At its core, Azkaban is a story about crossing a bridge from childhood into maturity. The film is a giant metaphor for the transformations one goes through on the road to adulthood (not the least obvious of which is an establishing shot of Harry under his bedsheets playing with his magic wand). Harry (Daniel Radcliffe) and pals Ron Weasley (Rupert Grint) and Hermione Granger (Emma Watson), all 13, must face their deepest fears and find their inner-heroes.
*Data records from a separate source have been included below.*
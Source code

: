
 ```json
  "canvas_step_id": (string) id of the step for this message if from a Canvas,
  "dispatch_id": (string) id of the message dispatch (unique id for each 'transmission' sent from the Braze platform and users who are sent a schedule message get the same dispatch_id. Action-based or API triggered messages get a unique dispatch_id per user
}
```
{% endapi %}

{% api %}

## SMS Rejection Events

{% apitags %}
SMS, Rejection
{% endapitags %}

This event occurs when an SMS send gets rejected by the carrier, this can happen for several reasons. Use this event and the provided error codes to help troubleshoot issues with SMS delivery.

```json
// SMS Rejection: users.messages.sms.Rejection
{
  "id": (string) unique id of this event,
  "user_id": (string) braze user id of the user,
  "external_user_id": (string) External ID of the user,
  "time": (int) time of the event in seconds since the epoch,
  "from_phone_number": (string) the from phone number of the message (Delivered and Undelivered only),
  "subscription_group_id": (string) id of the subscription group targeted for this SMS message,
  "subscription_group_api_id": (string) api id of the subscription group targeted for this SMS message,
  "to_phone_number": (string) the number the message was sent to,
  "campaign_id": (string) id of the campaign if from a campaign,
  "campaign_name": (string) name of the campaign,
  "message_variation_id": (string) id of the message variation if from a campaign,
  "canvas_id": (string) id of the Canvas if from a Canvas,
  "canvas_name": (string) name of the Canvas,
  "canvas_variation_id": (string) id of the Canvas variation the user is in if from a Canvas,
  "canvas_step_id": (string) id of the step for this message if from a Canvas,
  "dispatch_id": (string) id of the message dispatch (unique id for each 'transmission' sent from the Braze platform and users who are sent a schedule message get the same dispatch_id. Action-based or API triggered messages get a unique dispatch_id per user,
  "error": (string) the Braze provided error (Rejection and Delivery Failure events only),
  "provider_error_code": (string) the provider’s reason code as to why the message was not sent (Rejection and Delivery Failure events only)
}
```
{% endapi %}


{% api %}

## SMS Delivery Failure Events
While they’ve been through similar ordeals in the past two films, the stakes are now higher and their adversaries, more fearsome and real.

HARRY POTTER & THE PRISONER OF AZKABAN
Rated PG
141 Minutes

The beauty of Harry Potter and the Prisoner of Azkaban is that it speaks to its intended adolescent audience in terms they’ll understand, without ever dumbing itself down. In other words, it’s a kid’s film for adults. There were several moments during Azkaban where I could hardly suppress my buried inner-teen from going into giddy overdrive and I audibly blurted out “Wow!” during any number of sequences — especially those featuring Buckbeak the hippogriff, a majestic half-eagle, half-horse Harry befriends. Oh, what I wouldn’t give to soar through the skies on that awesome beast. After watching Azkaban, I feel as though I have.